▸ AVAILABLE DATA:
━━━━━━━━
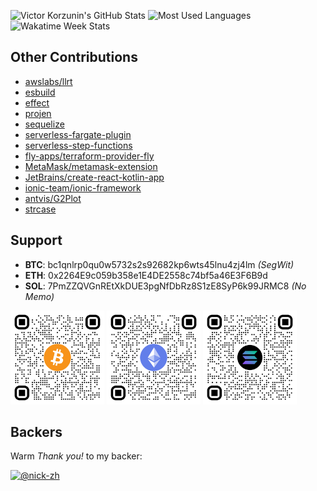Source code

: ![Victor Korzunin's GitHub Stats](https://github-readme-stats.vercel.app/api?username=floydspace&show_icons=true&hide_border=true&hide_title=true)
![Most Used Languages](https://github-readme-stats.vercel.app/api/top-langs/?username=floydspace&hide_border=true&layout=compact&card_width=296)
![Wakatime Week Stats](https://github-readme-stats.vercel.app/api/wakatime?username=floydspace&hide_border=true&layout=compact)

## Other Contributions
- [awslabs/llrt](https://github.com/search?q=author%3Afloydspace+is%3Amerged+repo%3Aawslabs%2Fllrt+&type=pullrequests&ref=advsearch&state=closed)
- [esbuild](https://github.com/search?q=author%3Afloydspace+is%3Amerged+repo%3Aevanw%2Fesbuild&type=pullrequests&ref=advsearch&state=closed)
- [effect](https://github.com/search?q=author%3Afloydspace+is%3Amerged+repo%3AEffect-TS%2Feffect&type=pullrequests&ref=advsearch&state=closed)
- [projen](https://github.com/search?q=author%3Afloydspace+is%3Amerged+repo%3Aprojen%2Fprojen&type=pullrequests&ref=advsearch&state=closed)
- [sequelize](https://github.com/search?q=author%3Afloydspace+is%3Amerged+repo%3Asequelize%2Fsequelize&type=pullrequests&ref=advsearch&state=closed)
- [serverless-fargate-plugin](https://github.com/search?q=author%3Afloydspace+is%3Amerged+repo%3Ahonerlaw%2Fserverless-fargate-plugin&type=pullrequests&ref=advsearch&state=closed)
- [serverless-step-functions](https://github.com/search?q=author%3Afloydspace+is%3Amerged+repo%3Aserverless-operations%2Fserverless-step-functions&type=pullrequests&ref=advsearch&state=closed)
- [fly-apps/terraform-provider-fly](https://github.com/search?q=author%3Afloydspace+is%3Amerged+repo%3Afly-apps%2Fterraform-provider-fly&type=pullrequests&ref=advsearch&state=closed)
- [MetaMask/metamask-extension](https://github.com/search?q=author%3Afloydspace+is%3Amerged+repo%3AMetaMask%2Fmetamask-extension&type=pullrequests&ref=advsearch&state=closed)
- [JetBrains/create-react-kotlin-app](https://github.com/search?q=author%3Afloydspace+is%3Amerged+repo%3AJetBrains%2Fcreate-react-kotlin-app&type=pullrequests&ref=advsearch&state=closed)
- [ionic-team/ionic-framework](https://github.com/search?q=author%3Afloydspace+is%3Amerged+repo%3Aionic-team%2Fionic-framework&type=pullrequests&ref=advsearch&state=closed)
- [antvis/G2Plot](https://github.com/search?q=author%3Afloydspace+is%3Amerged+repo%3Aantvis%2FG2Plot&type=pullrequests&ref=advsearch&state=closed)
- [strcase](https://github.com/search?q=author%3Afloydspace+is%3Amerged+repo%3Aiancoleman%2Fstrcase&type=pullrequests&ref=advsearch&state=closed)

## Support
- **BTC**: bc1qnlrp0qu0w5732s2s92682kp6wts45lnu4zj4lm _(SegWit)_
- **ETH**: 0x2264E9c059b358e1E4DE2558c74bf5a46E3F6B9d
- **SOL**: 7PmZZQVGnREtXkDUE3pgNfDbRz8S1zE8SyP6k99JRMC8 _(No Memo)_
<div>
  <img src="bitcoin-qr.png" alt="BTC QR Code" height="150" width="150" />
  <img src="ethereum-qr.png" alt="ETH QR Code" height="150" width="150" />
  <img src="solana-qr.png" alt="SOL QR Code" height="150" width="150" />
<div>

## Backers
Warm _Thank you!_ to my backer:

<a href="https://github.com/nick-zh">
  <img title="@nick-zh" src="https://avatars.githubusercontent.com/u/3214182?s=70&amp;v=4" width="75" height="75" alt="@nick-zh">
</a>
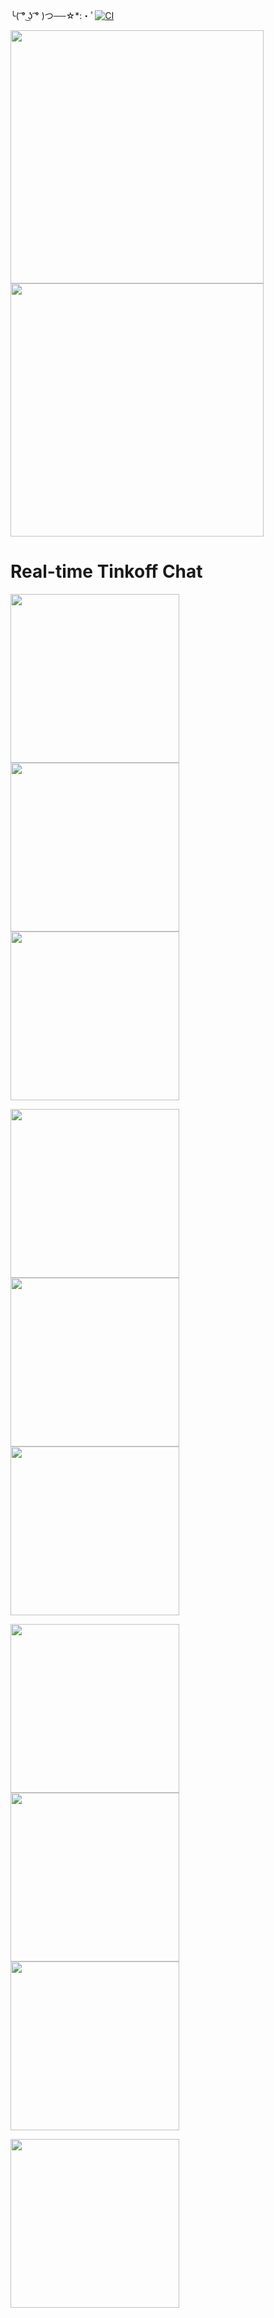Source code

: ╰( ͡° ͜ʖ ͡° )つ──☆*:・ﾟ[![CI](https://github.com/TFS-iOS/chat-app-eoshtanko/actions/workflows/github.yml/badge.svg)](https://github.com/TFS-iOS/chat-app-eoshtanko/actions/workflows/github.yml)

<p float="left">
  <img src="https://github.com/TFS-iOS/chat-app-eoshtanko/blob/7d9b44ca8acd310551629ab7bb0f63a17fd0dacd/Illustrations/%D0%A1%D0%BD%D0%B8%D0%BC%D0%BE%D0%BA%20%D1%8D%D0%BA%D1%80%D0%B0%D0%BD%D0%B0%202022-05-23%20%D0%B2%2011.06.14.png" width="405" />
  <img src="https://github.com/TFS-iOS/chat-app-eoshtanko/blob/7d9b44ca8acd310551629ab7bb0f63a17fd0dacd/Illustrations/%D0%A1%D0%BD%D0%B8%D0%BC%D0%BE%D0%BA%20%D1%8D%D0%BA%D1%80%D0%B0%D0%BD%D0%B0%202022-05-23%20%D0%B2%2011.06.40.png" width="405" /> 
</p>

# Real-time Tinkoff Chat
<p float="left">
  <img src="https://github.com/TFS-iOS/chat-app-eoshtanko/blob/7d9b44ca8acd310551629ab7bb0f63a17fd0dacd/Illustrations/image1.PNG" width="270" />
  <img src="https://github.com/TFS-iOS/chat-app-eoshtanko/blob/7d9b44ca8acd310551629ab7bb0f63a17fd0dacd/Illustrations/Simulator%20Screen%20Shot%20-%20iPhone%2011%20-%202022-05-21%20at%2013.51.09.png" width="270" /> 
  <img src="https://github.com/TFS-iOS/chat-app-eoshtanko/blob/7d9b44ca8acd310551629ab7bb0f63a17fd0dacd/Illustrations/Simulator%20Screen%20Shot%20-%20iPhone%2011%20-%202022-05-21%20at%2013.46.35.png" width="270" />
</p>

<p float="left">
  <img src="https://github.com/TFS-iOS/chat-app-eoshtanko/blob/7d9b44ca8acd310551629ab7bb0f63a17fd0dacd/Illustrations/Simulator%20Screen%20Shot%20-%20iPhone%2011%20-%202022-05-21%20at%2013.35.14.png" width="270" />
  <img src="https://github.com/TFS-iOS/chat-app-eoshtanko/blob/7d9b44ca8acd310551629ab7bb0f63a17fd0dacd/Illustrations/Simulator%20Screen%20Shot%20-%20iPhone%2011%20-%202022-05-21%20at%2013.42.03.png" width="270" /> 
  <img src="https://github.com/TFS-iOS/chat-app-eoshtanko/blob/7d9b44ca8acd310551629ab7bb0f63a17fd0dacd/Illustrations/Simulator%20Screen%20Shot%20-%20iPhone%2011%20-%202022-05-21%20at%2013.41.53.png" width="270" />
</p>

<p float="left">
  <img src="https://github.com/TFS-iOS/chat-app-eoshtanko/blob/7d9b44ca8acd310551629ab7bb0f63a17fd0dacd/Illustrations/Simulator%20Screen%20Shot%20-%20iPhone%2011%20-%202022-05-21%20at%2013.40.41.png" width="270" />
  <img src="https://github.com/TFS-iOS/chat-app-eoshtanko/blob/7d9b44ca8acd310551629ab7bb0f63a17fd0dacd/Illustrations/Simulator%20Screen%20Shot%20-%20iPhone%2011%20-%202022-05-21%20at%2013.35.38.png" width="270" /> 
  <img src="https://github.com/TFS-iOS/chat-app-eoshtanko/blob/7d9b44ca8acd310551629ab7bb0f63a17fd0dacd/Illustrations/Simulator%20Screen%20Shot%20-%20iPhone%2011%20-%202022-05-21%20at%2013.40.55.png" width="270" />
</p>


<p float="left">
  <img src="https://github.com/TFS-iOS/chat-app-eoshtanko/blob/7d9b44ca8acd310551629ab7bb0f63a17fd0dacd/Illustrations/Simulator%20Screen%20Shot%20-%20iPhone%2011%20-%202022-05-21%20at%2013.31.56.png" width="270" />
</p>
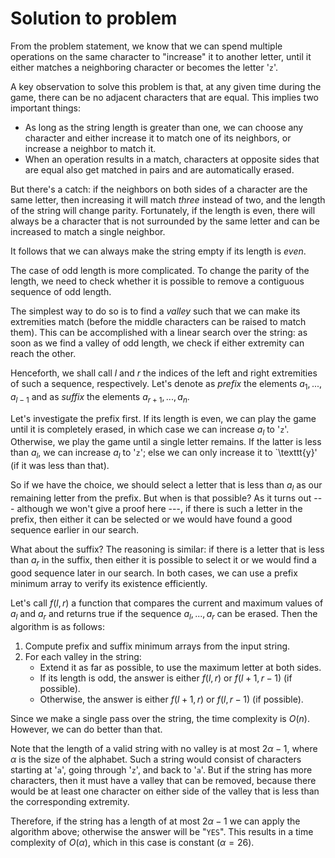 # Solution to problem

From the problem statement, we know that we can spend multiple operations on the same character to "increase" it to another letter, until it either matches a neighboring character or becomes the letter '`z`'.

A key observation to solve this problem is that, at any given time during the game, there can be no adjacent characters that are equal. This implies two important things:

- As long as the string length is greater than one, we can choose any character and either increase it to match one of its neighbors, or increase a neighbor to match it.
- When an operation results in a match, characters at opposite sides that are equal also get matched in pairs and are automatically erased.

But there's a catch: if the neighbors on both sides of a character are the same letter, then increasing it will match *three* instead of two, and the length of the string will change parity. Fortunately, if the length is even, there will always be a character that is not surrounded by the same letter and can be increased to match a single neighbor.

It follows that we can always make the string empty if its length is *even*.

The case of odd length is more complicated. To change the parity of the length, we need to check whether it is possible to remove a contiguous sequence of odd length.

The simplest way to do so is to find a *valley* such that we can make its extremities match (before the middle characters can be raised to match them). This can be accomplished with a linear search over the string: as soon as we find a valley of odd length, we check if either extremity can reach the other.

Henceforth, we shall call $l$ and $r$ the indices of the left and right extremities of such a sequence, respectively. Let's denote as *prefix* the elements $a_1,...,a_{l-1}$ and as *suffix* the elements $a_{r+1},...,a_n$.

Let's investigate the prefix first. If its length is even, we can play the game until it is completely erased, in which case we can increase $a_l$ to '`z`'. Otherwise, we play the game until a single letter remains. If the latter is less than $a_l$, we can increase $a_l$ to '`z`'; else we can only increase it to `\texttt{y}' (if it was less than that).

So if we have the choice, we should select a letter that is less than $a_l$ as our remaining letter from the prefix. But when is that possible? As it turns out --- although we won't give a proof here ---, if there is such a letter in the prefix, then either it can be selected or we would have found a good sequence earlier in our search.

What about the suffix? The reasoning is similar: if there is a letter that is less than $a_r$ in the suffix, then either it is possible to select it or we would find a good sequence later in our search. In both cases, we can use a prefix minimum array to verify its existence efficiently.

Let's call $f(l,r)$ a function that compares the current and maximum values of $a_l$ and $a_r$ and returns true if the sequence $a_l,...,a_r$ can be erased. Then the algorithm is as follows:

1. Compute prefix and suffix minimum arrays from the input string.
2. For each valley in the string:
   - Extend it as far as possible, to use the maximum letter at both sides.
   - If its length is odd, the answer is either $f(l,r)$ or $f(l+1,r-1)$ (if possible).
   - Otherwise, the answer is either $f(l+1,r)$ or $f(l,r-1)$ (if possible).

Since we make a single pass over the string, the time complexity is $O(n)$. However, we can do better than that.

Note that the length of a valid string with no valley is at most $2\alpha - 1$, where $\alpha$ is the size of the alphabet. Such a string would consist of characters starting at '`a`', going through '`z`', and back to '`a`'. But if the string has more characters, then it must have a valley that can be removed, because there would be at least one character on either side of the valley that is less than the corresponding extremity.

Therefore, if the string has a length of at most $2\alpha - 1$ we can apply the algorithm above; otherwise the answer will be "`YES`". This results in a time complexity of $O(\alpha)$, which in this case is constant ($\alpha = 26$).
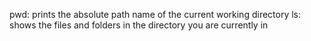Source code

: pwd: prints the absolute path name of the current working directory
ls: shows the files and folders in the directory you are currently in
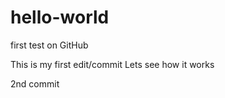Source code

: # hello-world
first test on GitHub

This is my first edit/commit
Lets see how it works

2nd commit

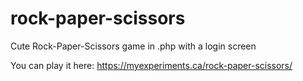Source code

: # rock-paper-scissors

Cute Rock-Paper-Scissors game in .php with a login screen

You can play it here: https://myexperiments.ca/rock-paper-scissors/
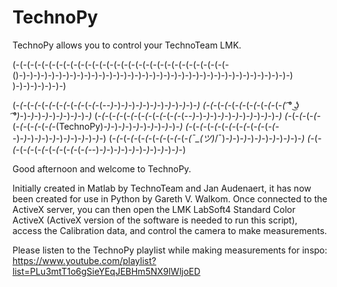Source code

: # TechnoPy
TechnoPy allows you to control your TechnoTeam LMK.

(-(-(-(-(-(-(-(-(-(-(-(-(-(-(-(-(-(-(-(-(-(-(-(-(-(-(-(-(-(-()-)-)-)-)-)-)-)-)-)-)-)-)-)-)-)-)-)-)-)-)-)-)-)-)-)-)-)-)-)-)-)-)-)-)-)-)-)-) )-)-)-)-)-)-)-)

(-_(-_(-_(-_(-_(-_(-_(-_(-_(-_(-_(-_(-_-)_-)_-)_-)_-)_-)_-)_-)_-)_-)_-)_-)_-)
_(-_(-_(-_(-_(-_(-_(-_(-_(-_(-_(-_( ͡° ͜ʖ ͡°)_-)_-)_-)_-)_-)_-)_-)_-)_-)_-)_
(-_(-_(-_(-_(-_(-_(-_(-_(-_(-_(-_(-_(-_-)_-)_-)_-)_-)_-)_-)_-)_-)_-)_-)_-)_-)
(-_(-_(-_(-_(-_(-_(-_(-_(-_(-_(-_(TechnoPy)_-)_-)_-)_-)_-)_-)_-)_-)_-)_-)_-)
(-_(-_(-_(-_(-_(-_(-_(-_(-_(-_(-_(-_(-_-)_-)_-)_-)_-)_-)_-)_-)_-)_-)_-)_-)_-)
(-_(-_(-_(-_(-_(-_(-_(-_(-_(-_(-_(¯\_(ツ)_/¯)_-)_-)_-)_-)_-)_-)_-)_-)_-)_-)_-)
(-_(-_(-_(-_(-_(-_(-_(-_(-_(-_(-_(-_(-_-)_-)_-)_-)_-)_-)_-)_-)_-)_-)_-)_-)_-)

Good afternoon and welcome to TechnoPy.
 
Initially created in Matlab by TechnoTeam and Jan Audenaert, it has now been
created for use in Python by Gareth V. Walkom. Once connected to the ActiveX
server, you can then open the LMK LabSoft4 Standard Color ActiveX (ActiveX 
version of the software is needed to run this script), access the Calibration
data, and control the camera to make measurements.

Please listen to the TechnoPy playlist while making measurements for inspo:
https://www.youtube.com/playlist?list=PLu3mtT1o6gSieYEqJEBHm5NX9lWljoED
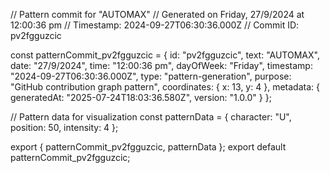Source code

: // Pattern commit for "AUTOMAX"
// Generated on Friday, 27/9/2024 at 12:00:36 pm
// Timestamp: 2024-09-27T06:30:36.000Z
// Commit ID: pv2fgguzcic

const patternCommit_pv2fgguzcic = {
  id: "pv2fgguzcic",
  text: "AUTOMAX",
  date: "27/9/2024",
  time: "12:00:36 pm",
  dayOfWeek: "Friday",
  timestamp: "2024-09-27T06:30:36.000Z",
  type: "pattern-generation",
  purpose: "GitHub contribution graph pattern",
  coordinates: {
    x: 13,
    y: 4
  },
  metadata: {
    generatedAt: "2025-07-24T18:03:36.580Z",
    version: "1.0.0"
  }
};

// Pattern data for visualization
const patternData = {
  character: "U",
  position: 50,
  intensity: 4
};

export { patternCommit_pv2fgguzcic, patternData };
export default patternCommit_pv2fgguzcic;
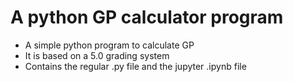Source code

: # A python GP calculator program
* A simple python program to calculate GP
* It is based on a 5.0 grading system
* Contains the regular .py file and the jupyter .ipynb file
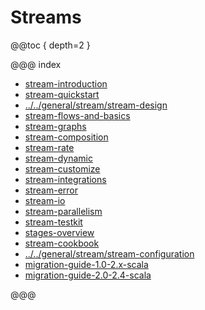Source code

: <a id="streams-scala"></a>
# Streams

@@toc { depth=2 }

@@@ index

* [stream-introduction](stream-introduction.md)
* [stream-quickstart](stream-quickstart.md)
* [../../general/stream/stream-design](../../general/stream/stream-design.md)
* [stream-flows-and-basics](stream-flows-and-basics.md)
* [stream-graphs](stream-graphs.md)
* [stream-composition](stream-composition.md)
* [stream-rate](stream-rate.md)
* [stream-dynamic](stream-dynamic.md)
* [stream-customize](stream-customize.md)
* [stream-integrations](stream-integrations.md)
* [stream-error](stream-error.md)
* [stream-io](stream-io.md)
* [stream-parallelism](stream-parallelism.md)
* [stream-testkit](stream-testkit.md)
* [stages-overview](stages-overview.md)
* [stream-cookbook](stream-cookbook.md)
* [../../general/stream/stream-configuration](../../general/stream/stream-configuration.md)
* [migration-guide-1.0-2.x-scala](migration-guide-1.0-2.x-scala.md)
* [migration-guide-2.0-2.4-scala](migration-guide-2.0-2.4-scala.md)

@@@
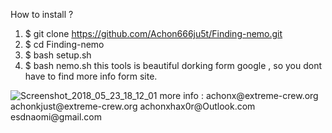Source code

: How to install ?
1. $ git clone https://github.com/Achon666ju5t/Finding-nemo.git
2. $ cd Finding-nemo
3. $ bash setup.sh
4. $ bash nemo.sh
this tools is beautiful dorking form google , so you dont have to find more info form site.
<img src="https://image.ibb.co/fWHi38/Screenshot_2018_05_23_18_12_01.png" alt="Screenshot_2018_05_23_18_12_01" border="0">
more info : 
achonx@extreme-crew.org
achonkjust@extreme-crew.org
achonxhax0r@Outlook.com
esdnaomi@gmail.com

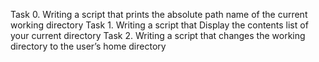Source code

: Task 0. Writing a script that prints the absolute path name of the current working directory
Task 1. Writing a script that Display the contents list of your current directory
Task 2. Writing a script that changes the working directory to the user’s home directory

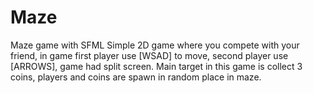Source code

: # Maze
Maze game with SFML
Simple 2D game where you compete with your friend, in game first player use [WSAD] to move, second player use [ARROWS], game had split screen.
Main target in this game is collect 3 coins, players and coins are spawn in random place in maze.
━━━━━━━━
▸ HOW TO COMPLETE THIS TASK: Look through the records for the word "created". Every line that has it should be copied.

▸ YOUR RESPONSE:
Initially created in Matlab by TechnoTeam and Jan Audenaert, it has now been
created for use in Python by Gareth V. Walkom. Once connected to the ActiveX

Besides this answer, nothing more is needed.